» Aim of the task: Lines of the data that contain the word "implementacje" are the ones to copy.

» Records for this exercise:
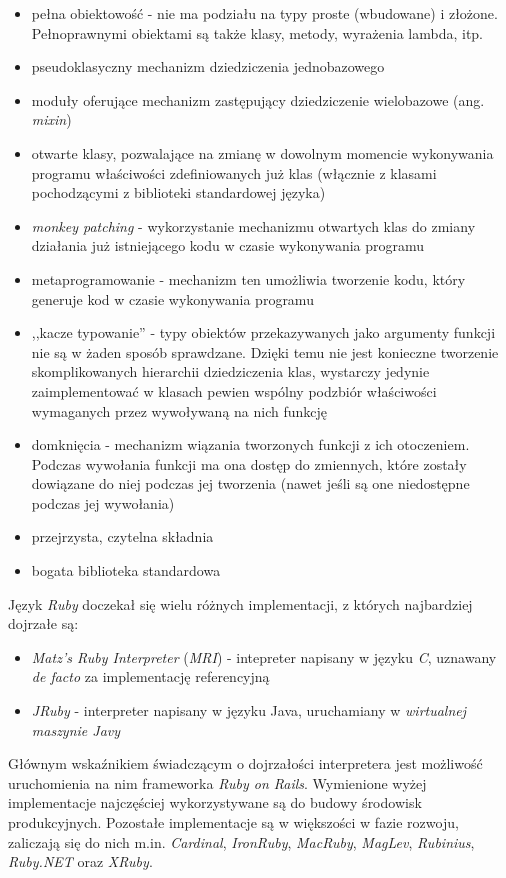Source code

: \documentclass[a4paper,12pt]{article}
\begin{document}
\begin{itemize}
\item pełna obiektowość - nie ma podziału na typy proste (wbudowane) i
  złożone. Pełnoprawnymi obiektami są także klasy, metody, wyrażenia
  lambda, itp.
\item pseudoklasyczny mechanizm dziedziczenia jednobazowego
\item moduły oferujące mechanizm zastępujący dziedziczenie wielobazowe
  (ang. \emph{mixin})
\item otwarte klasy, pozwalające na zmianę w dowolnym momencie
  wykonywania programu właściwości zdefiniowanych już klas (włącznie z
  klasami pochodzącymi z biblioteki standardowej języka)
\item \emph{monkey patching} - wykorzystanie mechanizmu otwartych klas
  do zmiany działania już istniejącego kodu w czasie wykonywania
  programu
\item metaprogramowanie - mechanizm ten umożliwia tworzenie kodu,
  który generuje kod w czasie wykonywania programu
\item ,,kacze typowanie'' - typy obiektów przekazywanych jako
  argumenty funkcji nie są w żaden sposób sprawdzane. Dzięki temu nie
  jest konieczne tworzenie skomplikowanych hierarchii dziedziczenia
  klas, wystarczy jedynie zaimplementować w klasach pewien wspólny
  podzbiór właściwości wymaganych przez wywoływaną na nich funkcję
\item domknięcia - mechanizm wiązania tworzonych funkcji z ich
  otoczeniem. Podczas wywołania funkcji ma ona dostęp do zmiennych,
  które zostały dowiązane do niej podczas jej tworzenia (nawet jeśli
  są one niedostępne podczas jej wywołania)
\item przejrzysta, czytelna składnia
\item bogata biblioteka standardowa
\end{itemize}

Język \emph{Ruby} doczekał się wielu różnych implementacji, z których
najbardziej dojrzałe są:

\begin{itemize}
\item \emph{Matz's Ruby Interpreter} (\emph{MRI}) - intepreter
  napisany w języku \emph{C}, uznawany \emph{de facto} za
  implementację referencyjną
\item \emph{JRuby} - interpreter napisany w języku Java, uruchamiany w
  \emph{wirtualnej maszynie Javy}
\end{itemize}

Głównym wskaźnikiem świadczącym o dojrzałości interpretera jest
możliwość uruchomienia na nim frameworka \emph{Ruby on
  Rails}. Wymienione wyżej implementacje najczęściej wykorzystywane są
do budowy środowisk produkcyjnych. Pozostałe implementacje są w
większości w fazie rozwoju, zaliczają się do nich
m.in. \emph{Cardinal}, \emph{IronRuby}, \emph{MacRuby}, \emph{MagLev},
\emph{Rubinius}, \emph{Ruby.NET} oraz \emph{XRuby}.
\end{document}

* * *

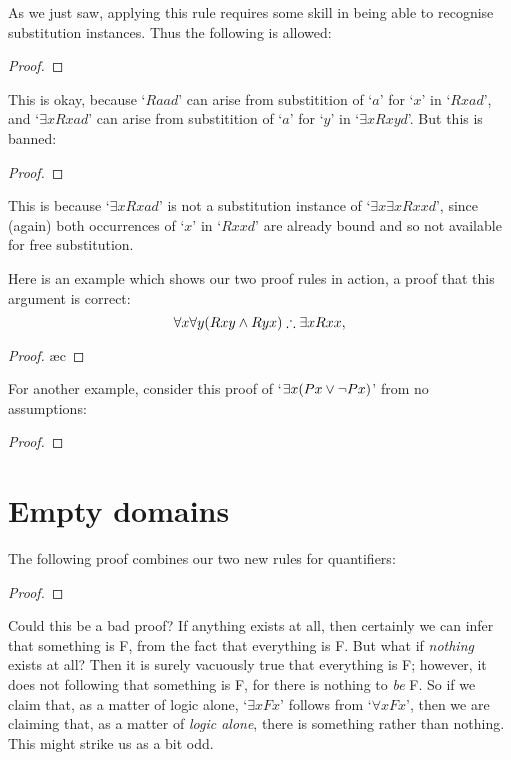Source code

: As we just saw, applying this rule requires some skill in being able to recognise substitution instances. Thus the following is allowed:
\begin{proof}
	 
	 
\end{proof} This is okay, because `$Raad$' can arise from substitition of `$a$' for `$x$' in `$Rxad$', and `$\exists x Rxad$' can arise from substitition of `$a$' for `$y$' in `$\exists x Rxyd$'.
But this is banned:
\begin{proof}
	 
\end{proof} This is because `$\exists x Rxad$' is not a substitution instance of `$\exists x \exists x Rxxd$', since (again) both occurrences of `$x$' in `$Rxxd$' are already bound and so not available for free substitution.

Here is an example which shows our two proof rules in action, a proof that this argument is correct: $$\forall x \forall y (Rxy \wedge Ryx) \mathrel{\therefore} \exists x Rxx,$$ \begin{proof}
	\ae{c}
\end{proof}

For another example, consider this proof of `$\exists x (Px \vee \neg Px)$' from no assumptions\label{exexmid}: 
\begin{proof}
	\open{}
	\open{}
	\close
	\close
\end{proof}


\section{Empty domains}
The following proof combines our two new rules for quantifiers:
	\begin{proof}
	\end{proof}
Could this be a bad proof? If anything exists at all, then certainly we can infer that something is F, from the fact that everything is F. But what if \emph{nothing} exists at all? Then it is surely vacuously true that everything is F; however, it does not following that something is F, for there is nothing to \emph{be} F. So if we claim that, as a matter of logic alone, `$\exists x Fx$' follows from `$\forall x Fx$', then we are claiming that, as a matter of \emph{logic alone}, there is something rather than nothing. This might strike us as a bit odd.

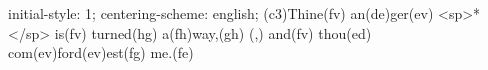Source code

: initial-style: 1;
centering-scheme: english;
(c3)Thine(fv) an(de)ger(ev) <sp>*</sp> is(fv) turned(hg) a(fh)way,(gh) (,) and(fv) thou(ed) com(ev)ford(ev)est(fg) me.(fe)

» Written response:
  Rails}. Wymienione wyżej implementacje najczęściej wykorzystywane są
do budowy środowisk produkcyjnych. Pozostałe implementacje są w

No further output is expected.